* [PROBLEM TO SOLVE] Nothing in the records may be left out or altered; reproduce them all exactly.
Top of DATASET CONTENT
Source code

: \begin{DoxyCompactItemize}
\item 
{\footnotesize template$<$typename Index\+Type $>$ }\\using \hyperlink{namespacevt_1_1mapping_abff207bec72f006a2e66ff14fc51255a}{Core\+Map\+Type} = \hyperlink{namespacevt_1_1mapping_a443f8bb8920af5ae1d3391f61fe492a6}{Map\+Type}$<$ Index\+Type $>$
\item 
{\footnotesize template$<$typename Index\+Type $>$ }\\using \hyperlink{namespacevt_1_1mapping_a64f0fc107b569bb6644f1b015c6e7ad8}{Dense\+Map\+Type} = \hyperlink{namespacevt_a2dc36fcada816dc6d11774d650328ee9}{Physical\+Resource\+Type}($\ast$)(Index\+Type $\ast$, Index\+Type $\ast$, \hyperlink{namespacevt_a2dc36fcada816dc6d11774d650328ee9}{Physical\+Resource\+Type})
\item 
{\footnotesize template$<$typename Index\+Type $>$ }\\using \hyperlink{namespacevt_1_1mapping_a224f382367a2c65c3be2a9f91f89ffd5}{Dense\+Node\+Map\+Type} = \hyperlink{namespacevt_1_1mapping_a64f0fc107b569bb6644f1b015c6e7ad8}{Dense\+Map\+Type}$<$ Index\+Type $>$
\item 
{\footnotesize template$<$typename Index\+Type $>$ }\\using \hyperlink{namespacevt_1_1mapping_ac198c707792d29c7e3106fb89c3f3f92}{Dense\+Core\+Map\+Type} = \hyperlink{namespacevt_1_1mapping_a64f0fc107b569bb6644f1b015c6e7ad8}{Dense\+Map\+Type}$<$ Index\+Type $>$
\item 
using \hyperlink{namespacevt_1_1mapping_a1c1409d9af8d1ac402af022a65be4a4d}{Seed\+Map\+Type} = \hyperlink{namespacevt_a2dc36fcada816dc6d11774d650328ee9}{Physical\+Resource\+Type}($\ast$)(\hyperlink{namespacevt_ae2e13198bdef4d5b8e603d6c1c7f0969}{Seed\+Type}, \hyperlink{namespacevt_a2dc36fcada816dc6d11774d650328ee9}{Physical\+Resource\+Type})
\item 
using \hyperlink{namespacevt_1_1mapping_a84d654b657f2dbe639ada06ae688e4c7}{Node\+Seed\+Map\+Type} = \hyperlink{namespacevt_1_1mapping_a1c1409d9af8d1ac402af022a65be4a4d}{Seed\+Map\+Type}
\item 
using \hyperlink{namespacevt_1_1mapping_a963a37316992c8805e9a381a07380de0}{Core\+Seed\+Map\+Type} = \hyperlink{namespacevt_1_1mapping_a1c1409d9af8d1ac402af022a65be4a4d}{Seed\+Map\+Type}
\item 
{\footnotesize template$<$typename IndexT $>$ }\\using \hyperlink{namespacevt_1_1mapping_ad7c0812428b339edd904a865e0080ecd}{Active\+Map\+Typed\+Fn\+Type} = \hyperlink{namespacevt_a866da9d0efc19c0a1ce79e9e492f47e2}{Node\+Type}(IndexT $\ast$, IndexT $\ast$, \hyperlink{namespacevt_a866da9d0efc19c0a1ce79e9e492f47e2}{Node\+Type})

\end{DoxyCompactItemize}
Bottom of DATASET CONTENT
* [REPLY TO THE EXERCISE]
Source code

: \begin{DoxyCompactItemize}
\item 
{\footnotesize template$<$typename Index\+Type $>$ }\\using \hyperlink{namespacevt_1_1mapping_abff207bec72f006a2e66ff14fc51255a}{Core\+Map\+Type} = \hyperlink{namespacevt_1_1mapping_a443f8bb8920af5ae1d3391f61fe492a6}{Map\+Type}$<$ Index\+Type $>$
\item 
{\footnotesize template$<$typename Index\+Type $>$ }\\using \hyperlink{namespacevt_1_1mapping_a64f0fc107b569bb6644f1b015c6e7ad8}{Dense\+Map\+Type} = \hyperlink{namespacevt_a2dc36fcada816dc6d11774d650328ee9}{Physical\+Resource\+Type}($\ast$)(Index\+Type $\ast$, Index\+Type $\ast$, \hyperlink{namespacevt_a2dc36fcada816dc6d11774d650328ee9}{Physical\+Resource\+Type})
\item 
{\footnotesize template$<$typename Index\+Type $>$ }\\using \hyperlink{namespacevt_1_1mapping_a224f382367a2c65c3be2a9f91f89ffd5}{Dense\+Node\+Map\+Type} = \hyperlink{namespacevt_1_1mapping_a64f0fc107b569bb6644f1b015c6e7ad8}{Dense\+Map\+Type}$<$ Index\+Type $>$
\item 
{\footnotesize template$<$typename Index\+Type $>$ }\\using \hyperlink{namespacevt_1_1mapping_ac198c707792d29c7e3106fb89c3f3f92}{Dense\+Core\+Map\+Type} = \hyperlink{namespacevt_1_1mapping_a64f0fc107b569bb6644f1b015c6e7ad8}{Dense\+Map\+Type}$<$ Index\+Type $>$
\item 
using \hyperlink{namespacevt_1_1mapping_a1c1409d9af8d1ac402af022a65be4a4d}{Seed\+Map\+Type} = \hyperlink{namespacevt_a2dc36fcada816dc6d11774d650328ee9}{Physical\+Resource\+Type}($\ast$)(\hyperlink{namespacevt_ae2e13198bdef4d5b8e603d6c1c7f0969}{Seed\+Type}, \hyperlink{namespacevt_a2dc36fcada816dc6d11774d650328ee9}{Physical\+Resource\+Type})
\item 
using \hyperlink{namespacevt_1_1mapping_a84d654b657f2dbe639ada06ae688e4c7}{Node\+Seed\+Map\+Type} = \hyperlink{namespacevt_1_1mapping_a1c1409d9af8d1ac402af022a65be4a4d}{Seed\+Map\+Type}
\item 
using \hyperlink{namespacevt_1_1mapping_a963a37316992c8805e9a381a07380de0}{Core\+Seed\+Map\+Type} = \hyperlink{namespacevt_1_1mapping_a1c1409d9af8d1ac402af022a65be4a4d}{Seed\+Map\+Type}
\item 
{\footnotesize template$<$typename IndexT $>$ }\\using \hyperlink{namespacevt_1_1mapping_ad7c0812428b339edd904a865e0080ecd}{Active\+Map\+Typed\+Fn\+Type} = \hyperlink{namespacevt_a866da9d0efc19c0a1ce79e9e492f47e2}{Node\+Type}(IndexT $\ast$, IndexT $\ast$, \hyperlink{namespacevt_a866da9d0efc19c0a1ce79e9e492f47e2}{Node\+Type})

\end{DoxyCompactItemize}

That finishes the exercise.